**RECORDS TO USE:**
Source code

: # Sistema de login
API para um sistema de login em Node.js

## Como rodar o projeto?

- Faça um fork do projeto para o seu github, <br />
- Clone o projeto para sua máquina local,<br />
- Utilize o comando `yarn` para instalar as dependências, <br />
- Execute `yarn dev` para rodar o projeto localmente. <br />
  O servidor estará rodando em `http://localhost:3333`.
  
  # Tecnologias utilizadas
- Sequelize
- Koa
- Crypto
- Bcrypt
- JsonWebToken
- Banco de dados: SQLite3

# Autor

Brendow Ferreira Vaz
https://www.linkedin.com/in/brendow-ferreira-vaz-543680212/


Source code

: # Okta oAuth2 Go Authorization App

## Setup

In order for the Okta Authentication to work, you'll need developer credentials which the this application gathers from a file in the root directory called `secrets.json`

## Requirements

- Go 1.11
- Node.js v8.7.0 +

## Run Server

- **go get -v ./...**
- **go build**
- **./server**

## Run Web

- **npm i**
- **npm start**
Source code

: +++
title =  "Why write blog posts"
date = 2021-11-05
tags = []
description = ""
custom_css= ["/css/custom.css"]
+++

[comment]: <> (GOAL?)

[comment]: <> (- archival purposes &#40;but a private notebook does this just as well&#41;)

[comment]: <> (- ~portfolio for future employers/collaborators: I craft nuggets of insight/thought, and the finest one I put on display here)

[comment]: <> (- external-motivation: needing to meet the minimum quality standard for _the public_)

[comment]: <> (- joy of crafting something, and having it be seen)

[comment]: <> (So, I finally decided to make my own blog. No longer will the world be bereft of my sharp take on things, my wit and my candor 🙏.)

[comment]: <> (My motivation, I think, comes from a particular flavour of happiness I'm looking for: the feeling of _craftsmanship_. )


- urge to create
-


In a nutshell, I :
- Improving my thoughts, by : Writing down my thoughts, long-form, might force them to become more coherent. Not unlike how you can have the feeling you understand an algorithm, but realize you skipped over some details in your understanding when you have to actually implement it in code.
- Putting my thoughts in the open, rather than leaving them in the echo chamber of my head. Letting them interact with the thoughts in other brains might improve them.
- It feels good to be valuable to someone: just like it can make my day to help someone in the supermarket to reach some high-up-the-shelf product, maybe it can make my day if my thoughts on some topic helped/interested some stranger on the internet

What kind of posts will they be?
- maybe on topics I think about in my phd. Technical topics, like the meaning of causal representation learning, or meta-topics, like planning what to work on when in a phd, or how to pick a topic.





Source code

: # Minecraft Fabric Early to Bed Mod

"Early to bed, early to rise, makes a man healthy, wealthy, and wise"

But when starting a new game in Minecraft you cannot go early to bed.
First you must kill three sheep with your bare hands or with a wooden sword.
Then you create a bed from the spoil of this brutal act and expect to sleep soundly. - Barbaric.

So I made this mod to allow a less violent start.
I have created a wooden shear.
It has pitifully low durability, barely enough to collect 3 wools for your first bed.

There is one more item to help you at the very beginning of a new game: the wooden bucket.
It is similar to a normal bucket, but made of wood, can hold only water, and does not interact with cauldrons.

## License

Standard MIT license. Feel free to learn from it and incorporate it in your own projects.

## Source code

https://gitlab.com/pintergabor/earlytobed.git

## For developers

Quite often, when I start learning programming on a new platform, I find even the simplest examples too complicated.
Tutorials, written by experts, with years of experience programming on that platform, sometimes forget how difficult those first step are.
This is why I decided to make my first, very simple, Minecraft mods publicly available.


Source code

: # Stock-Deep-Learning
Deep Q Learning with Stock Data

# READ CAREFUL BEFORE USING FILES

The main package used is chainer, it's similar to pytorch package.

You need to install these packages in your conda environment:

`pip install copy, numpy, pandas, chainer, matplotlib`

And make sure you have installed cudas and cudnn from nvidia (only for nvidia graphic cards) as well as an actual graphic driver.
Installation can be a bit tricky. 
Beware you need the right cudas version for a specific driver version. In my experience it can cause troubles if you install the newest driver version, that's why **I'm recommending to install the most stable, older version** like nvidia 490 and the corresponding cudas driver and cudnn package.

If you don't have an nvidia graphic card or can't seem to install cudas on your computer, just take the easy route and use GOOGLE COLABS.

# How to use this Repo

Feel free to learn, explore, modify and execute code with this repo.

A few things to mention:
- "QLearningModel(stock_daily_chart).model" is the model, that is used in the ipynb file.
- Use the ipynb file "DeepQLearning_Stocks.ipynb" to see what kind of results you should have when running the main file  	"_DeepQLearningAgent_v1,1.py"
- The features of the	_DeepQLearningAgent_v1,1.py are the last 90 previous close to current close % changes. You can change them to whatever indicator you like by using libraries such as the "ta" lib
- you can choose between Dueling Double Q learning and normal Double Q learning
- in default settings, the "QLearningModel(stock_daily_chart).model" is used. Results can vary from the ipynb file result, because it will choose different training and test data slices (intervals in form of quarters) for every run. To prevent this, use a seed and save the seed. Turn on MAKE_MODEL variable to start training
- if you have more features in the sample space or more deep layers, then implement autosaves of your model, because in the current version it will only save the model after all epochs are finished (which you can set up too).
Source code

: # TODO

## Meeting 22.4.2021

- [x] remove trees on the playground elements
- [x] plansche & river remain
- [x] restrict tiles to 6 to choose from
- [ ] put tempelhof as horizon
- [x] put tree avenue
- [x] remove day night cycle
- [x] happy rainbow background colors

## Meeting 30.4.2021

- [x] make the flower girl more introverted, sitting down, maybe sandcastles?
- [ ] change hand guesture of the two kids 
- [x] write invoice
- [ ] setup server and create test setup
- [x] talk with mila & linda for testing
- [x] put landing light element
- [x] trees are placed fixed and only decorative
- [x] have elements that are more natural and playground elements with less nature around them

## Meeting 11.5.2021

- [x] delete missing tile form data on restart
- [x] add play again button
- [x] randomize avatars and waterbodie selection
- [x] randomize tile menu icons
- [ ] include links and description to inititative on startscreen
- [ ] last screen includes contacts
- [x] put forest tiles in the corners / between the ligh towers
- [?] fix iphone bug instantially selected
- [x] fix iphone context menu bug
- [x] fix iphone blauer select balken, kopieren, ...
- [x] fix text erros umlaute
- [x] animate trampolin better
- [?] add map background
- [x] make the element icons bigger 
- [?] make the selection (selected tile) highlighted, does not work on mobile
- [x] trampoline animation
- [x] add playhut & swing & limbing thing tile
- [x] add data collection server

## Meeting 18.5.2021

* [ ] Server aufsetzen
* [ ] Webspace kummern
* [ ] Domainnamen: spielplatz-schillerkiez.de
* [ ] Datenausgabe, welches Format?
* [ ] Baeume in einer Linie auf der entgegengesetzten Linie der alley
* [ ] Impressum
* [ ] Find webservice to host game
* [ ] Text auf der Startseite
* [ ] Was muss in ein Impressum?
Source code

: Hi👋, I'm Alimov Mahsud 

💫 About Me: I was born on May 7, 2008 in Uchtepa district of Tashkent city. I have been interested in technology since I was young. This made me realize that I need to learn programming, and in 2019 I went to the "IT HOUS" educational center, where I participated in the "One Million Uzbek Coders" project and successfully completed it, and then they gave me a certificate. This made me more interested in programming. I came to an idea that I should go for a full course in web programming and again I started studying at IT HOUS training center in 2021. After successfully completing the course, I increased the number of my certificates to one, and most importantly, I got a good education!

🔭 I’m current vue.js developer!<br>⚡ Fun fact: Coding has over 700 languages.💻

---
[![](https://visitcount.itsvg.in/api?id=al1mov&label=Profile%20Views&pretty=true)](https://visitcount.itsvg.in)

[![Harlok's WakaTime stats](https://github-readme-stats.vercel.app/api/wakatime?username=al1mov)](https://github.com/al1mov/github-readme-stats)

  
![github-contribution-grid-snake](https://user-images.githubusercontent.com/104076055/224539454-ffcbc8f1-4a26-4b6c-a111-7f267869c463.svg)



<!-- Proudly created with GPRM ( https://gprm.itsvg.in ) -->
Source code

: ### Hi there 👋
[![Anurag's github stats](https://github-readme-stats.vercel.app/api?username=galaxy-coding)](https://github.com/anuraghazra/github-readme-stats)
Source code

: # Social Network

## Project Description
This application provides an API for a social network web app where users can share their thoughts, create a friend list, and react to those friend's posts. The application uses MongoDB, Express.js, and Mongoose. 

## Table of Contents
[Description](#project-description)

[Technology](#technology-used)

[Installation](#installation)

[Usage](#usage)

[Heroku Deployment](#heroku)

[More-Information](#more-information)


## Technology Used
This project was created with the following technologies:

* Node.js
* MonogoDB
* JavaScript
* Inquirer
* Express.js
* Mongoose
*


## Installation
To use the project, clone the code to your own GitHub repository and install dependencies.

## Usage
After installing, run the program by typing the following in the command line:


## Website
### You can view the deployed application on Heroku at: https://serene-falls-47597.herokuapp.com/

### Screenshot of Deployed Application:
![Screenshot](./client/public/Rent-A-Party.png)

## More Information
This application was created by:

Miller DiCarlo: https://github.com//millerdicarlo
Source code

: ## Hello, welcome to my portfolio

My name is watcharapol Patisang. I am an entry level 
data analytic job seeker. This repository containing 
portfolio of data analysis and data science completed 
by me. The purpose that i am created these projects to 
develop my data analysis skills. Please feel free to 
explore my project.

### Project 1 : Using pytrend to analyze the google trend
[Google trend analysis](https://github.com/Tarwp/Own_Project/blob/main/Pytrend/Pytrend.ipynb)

**WHAT YOU ARE ASKED TO DO:**
Print, please, the lines above from the very first through the one that holds "- Clone o projeto", both included, word for word and with nothing else.

**EXERCISE RESULT:**
Source code

: # Sistema de login
API para um sistema de login em Node.js

## Como rodar o projeto?

- Faça um fork do projeto para o seu github, <br />
- Clone o projeto para sua máquina local,<br />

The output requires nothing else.